Steaming ahead — Britain’s dirty legacy

Revolution not evolution

“I evolve, but I don’t… revolve” — Alan Partridge

The Industrial Revolution marks the start of a golden age of British history. We developed steam power, and from there, the Industrial Revolution began and spread around the world.

We can trace much of Britain’s wealth and power back to the industrial revolution — our economy steamed ahead of others, literally.

We didn’t know then that burning coal was so bad for the environment, so we can’t be blamed for that, but we do know now that our years of carbon dioxide emissions allowed us to industrialize and grow economically, at a cost to the welfare of every living thing on the planet.

As a British citizen then, if fossil fuels need to continue to be burned somewhere for economic reasons, surely it should be the developing nations that should be allowed to do it? After all, we’ve had more than our fair slice of the climate pollution pie over the last two centuries (yum!).

Power to the people, well, to the consumers

There’s another thing Britain exported around the world, and that was the Neo-Liberal economic policies developed under Margaret Thatcher in the United Kingdom, and Ronald Reagan in the USA. Global free market economics, and privatization of energy services have only furthered the damage done to the environment, but the biggest effect of globalization is probably that it has moved the environmental problems that our economy is built on top of ‘out of sight, out of mind’.

Air pollution in Beijing

An 1871 New York Times’ article refers to “London, particularly, where the population are periodically submerged in a fog of the consistency of pea soup…”. The smogs that we breathed ourselves to fuel our consumerism are still created today, they’re just in Beijing, instead.

Consumer power is a very powerful thing in our economy, however. So, as a participating member of the British and global economies — I need do anything I can to cut air pollution — it’s our demand that feeds the dragon.
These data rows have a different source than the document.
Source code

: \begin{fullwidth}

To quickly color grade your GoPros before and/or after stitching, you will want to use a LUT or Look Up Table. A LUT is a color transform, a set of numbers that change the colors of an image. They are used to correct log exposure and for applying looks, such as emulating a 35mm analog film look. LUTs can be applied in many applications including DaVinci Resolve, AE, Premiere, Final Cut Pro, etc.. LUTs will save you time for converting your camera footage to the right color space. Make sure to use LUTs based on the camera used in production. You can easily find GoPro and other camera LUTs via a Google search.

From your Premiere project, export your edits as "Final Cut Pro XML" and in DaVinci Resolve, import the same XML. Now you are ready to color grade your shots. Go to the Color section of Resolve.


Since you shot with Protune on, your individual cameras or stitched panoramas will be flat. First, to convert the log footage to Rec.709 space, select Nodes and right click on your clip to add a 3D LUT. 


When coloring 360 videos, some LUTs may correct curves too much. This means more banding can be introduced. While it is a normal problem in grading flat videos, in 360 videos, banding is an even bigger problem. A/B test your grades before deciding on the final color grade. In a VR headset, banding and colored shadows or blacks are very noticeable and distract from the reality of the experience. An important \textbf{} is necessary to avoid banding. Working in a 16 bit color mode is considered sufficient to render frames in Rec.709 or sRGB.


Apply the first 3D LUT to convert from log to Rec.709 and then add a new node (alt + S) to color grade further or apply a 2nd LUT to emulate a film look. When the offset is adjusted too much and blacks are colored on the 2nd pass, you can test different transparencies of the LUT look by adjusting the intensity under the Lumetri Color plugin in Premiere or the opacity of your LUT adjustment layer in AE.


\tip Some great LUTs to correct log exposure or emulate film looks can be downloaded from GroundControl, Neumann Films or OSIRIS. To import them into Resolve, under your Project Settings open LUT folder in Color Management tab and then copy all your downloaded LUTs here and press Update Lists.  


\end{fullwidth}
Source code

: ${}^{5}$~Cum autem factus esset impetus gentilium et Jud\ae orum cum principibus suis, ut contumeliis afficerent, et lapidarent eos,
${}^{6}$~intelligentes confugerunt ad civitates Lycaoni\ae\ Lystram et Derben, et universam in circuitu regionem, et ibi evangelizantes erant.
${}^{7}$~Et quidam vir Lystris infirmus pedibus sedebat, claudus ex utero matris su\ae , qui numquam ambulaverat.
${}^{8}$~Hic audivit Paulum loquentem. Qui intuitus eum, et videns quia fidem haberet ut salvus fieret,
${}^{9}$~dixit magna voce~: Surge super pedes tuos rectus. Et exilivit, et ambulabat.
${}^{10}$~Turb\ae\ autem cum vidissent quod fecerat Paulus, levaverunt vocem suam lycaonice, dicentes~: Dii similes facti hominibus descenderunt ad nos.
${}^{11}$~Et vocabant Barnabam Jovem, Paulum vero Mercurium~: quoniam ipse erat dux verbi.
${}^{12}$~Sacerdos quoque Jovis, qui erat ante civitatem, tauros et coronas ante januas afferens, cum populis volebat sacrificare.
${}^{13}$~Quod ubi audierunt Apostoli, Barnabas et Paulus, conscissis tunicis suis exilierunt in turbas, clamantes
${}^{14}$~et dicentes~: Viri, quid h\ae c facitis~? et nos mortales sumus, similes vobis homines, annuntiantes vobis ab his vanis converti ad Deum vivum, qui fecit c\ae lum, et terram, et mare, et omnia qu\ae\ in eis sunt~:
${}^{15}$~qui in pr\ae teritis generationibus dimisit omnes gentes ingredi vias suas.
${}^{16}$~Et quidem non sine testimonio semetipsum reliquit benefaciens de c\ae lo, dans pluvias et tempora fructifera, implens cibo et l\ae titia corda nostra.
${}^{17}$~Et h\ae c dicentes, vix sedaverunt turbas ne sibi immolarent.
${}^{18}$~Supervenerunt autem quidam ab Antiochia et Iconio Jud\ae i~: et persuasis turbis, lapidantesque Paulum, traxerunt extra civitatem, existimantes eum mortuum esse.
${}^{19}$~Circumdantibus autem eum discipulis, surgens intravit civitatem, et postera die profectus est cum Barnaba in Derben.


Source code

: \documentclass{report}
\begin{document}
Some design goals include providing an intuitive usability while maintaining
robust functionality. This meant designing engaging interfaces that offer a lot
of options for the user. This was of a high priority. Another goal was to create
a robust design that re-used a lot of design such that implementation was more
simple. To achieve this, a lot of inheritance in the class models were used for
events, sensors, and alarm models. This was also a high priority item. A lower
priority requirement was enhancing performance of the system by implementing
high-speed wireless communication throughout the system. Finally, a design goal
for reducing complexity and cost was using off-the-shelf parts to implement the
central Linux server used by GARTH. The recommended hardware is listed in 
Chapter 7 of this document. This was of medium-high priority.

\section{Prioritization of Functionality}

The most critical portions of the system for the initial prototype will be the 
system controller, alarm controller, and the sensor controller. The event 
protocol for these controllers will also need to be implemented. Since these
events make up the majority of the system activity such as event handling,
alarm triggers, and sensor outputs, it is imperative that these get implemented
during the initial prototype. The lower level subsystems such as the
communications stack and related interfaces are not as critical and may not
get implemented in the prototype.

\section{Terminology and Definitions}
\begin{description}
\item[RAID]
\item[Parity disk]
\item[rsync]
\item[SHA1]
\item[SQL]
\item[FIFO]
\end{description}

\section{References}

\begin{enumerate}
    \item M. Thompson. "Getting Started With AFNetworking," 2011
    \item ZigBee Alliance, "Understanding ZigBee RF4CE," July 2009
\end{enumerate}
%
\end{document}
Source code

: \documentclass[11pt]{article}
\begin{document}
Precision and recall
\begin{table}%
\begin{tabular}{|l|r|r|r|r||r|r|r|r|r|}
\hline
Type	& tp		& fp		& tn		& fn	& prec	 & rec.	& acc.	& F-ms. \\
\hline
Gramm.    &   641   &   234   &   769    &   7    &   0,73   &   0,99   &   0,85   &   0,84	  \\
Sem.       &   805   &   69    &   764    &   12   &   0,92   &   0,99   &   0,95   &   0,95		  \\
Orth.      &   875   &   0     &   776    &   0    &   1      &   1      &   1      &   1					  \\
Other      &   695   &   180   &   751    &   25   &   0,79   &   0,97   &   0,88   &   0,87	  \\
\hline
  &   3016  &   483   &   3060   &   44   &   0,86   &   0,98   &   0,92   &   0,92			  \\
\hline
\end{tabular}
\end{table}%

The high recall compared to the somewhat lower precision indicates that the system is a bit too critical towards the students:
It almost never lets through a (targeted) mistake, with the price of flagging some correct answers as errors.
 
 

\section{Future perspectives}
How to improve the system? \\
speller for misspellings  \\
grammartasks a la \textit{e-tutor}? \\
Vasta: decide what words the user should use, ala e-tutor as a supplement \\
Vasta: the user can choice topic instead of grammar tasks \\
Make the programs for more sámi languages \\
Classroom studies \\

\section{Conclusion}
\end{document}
The Information Highway — Millennial’s responsibility

As a Millennial, if there’s anything that is the hallmark of our generation, it’s got to be the amount of information available to us. Unfortunately, in this case, I can’t claim ignorance of the problems presented to our planet, or of the causes of those problems — the information is readily available to me from my phone.

There’s another reason as a millennial that I need to get my head around this issue though. The current EU targets for emissions reduction all cite 2030 as an aiming point. In 2030, we’ll have either hit, or we’ll very much have missed our targets. Either way, by 2030, it’ll be the millennials that are running the show, then aged 25–47. The planet, and our affect on it, will probably be the defining issue of our generation.


The beef with beef

So, that’s why I need to care about the planet, and my impact on it, as a Christian, a British citizen and a millennial. But what’s this all got to do with meat?

Well, much to my dismay, when looking at my impact on the environment, the single largest positive impact I can make is to stop eating red meat altogether, and to drastically reduce my consumption of other animal products.

Here’s why: livestock farming is responsible for more global emissions than all forms of transport (cars, lorries, busses, trains, ships and planes) combined. Food production is the leading cause of global deforestation, and livestock rearing takes up 30% of the planet’s land surface.

Producing 1kg of beef requires 15,000 litres of water, 30kg of carbon dioxide (or equivalent) emissions and 5 square metres of land. Potatoes, by comparison, required 290 litres of water, 0.5kg of carbon dioxide emissions and 60 square centimetres of land.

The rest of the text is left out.